__What this task involves__: From the entries, return every line where the string "label" shows up.

__Material for this exercise__:

⟨

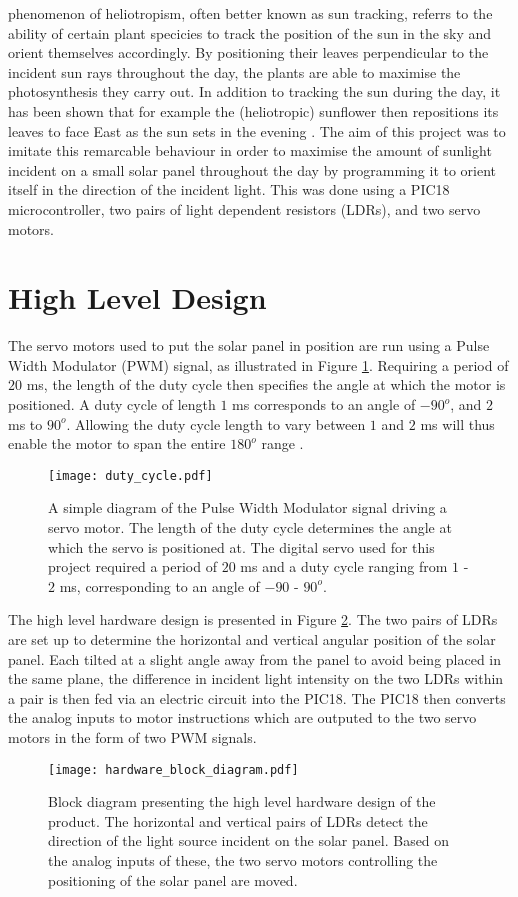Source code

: \documentclass[journal]{Imperial_lab_report}
\begin{document}
 phenomenon of heliotropism, often better known as sun tracking, referrs to the ability of certain plant specicies to track the position of the sun in the sky and orient themselves accordingly. By positioning their leaves perpendicular to the incident sun rays throughout the day, the plants are able to maximise the photosynthesis they carry out. In addition to tracking the sun during the day, it has been shown that for example the (heliotropic) sunflower then repositions its leaves to face East as the sun sets in the evening \cite{sunflower}. The aim of this project was to imitate this remarcable behaviour in order to maximise the amount of sunlight incident on a small solar panel throughout the day by programming it to orient itself in the direction of the incident light. This was done using a PIC18 microcontroller, two pairs of light dependent resistors (LDRs), and two servo motors. 


\section{High Level Design}
The servo motors used to put the solar panel in position are run using a Pulse Width Modulator (PWM) signal, as illustrated in Figure \ref{duty cycle}. Requiring a period of $20$ ms, the length of the duty cycle then specifies the angle at which the motor is positioned. A duty cycle of length $1$ ms corresponds to an angle of $-90^{o}$, and $2$ ms to $90^{o}$. Allowing the duty cycle length to vary between $1$ and $2$ ms will thus enable the motor to span the entire $180^{o}$ range \cite{servo}.
\begin{figure}[!b]
	\centering
	\texttt{[image: duty\_cycle.pdf]}
	\caption{A simple diagram of the Pulse Width Modulator signal driving a servo motor. The length of the duty cycle determines the angle at which the servo is positioned at. The digital servo used for this project required a period of $20$ ms and a duty cycle ranging from $1$ - $2$ ms, corresponding to an angle of $-90$ - $90^{o}$. }
	\label{duty cycle}
\end{figure}

The high level hardware design is presented in Figure \ref{block diagram}. The two pairs of LDRs are set up to determine the horizontal and vertical angular position of the solar panel. Each tilted at a slight angle away from the panel to avoid being placed in the same plane, the difference in incident light intensity on the two LDRs within a pair is then fed via an electric circuit into the PIC18. The PIC18 then converts the analog inputs to motor instructions which are outputed to the two servo motors in the form of two PWM signals. 
\begin{figure}[!t]
	\centering
	\texttt{[image: hardware\_block\_diagram.pdf]}
	\caption{Block diagram presenting the high level hardware design of the product. The horizontal and vertical pairs of LDRs detect the direction of the light source incident on the solar panel. Based on the analog inputs of these, the two servo motors controlling the positioning of the solar panel are moved. }
	\label{block diagram}
\end{figure}
\end{document}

⟩

__Task result__:
	\label{duty cycle}
	\label{block diagram}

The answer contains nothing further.